Chi si avvantaggerebbe dall’innalzamento dei limiti, sul piano economico?

“I gestori e le case produttrici dei cellulari. Siamo già arrivati al 5G+: è solo una questione di marketing, per commercializzare nuovi cellulari”.

Negli ultimi mesi, ad esempio, ha suscitato scalpore la notizia dell’acquisizione di NetCo (la rete fissa primaria di TIM) da parte del colosso americano Kkr. Il nostro settore delle telecomunicazioni non parla più italiano?

“Non parla più italiano da tanto tempo. Adesso si è sottratto il controllo della rete fissa a una società italiana, a vantaggio di una società americana. Nel caso ci fosse un ipotetico ribaltamento delle alleanze politiche, in pratica noi Italiani ci ritroveremmo nella situazione di non avere più gli occhi. Non è un comportamento di uno Stato sovrano donare il controllo della rete fissa a una società di un altro Paese. Evidentemente si ipotizza che l’Italia sarà sempre una colonia americana? Ma questo non è previsto dalla nostra Costituzione. C’è stato un esproprio da parte del governo a favore di questa società americana”.

Ritiene che anche altri Paesi seguiranno l’esempio dell’Italia, in fatto di innalzamento dei limiti?

“Sì e sta già accadendo. Più di un Paese ha abboccato a questa operazione di marketing, in Europa”.

Secondo le Sue conoscenze, come si presenta la situazione in Alto Adige e quali interventi potrebbe adottare la Provincia Autonoma?  

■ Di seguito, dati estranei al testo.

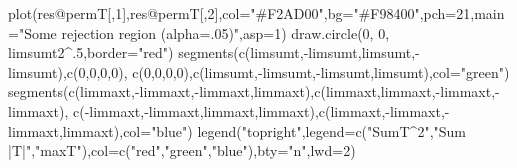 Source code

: \documentclass[
]{article}
\newenvironment{Shaded}{\begin{snugshade}}{\end{snugshade}}
\newcommand{\AttributeTok}[1]{\textcolor[rgb]{0.77,0.63,0.00}{#1}}
\newcommand{\DecValTok}[1]{\textcolor[rgb]{0.00,0.00,0.81}{#1}}
\newcommand{\FunctionTok}[1]{\textcolor[rgb]{0.00,0.00,0.00}{#1}}
\newcommand{\NormalTok}[1]{#1}
\newcommand{\SpecialCharTok}[1]{\textcolor[rgb]{0.00,0.00,0.00}{#1}}
\newcommand{\StringTok}[1]{\textcolor[rgb]{0.31,0.60,0.02}{#1}}
\begin{document}
\begin{Shaded}
\begin{Highlighting}[]
\FunctionTok{plot}\NormalTok{(res}\SpecialCharTok{@}\NormalTok{permT[,}\DecValTok{1}\NormalTok{],res}\SpecialCharTok{@}\NormalTok{permT[,}\DecValTok{2}\NormalTok{],}\AttributeTok{col=}\StringTok{"\#F2AD00"}\NormalTok{,}\AttributeTok{bg=}\StringTok{"\#F98400"}\NormalTok{,}\AttributeTok{pch=}\DecValTok{21}\NormalTok{,}\AttributeTok{main=}\StringTok{"Some rejection region (alpha=.05)"}\NormalTok{,}\AttributeTok{asp=}\DecValTok{1}\NormalTok{)}
\FunctionTok{draw.circle}\NormalTok{(}\DecValTok{0}\NormalTok{, }\DecValTok{0}\NormalTok{, limsumt2}\SpecialCharTok{\^{}}\NormalTok{.}\DecValTok{5}\NormalTok{,}\AttributeTok{border=}\StringTok{"red"}\NormalTok{)}
\FunctionTok{segments}\NormalTok{(}\FunctionTok{c}\NormalTok{(limsumt,}\SpecialCharTok{{-}}\NormalTok{limsumt,limsumt,}\SpecialCharTok{{-}}\NormalTok{limsumt),}\FunctionTok{c}\NormalTok{(}\DecValTok{0}\NormalTok{,}\DecValTok{0}\NormalTok{,}\DecValTok{0}\NormalTok{,}\DecValTok{0}\NormalTok{),}
         \FunctionTok{c}\NormalTok{(}\DecValTok{0}\NormalTok{,}\DecValTok{0}\NormalTok{,}\DecValTok{0}\NormalTok{,}\DecValTok{0}\NormalTok{),}\FunctionTok{c}\NormalTok{(limsumt,}\SpecialCharTok{{-}}\NormalTok{limsumt,}\SpecialCharTok{{-}}\NormalTok{limsumt,limsumt),}\AttributeTok{col=}\StringTok{"green"}\NormalTok{)}
\FunctionTok{segments}\NormalTok{(}\FunctionTok{c}\NormalTok{(limmaxt,}\SpecialCharTok{{-}}\NormalTok{limmaxt,}\SpecialCharTok{{-}}\NormalTok{limmaxt,limmaxt),}\FunctionTok{c}\NormalTok{(limmaxt,limmaxt,}\SpecialCharTok{{-}}\NormalTok{limmaxt,}\SpecialCharTok{{-}}\NormalTok{limmaxt),}
         \FunctionTok{c}\NormalTok{(}\SpecialCharTok{{-}}\NormalTok{limmaxt,}\SpecialCharTok{{-}}\NormalTok{limmaxt,limmaxt,limmaxt),}\FunctionTok{c}\NormalTok{(limmaxt,}\SpecialCharTok{{-}}\NormalTok{limmaxt,}\SpecialCharTok{{-}}\NormalTok{limmaxt,limmaxt),}\AttributeTok{col=}\StringTok{"blue"}\NormalTok{)}
\FunctionTok{legend}\NormalTok{(}\StringTok{"topright"}\NormalTok{,}\AttributeTok{legend=}\FunctionTok{c}\NormalTok{(}\StringTok{"SumT\^{}2"}\NormalTok{,}\StringTok{"Sum |T|"}\NormalTok{,}\StringTok{"maxT"}\NormalTok{),}\AttributeTok{col=}\FunctionTok{c}\NormalTok{(}\StringTok{"red"}\NormalTok{,}\StringTok{"green"}\NormalTok{,}\StringTok{"blue"}\NormalTok{),}\AttributeTok{bty=}\StringTok{"n"}\NormalTok{,}\AttributeTok{lwd=}\DecValTok{2}\NormalTok{)}
\end{Highlighting}
\end{Shaded}
\end{document}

“Come dicevo, il problema non è solo il 5G ma la presenza delle onde elettromagnetiche in generale. Che il treno di onde provenga da un’antenna 4G piuttosto che da una 5G cambia poco. Nel decreto legge del 23 marzo 2024 (il cosiddetto decreto ‘Concorrenza’), il Ministro Urso ha dapprima riscritto le leggi della scienza, asserendo (in barba a migliaia di studi e di evidenze scientifiche) che l’innalzamento dei limiti non causerà danni alla salute; poi ha riscritto quelle della fisica, specificando come devono essere fatte le misure per ogni nuovo impianto, in netta contraddizione con l’articolo 44 del codice delle comunicazioni elettroniche. Comunque, voi in Alto Adige potreste fare parecchie cose…”.

Tipo?

“Essendo Provincia Autonoma, le leggi provinciali non possono essere impugnate dallo Stato. Trento intraprese una via del genere, attraverso la legge provinciale 65 del 1997: l’articolo 10 aveva varato un regolamento in base al quale i limiti di esposizione non dovevano superare i 3V/m, che scendevano a 2V/m nelle vicinanze di asili, scuole e luoghi sensibili. La legge entrò in vigore nel 1999 e la Corte disse che le Regioni potevano adottare limiti più bassi, qualora sussistessero condizioni di pericolo. Successivamente fece la stessa cosa il Comune di Mirano, in Veneto e nel 2003 altre Regioni provarono, attraverso leggi proprie, a ridurre i limiti da 6V/m a 3V/m. Tuttavia la Corte, in questi casi, stabilì che il Dpcm dell’8 luglio 2003 fosse sufficiente e che si dovesse rispettare il limite di 6V/m. Ma la Corte non poté annullare la legge di Trento, in quanto emanata da una Provincia Autonoma. Proprio per questo le Province Autonome, come l’Alto Adige, sarebbero le uniche a poter intervenire: è una questione di volontà politica”.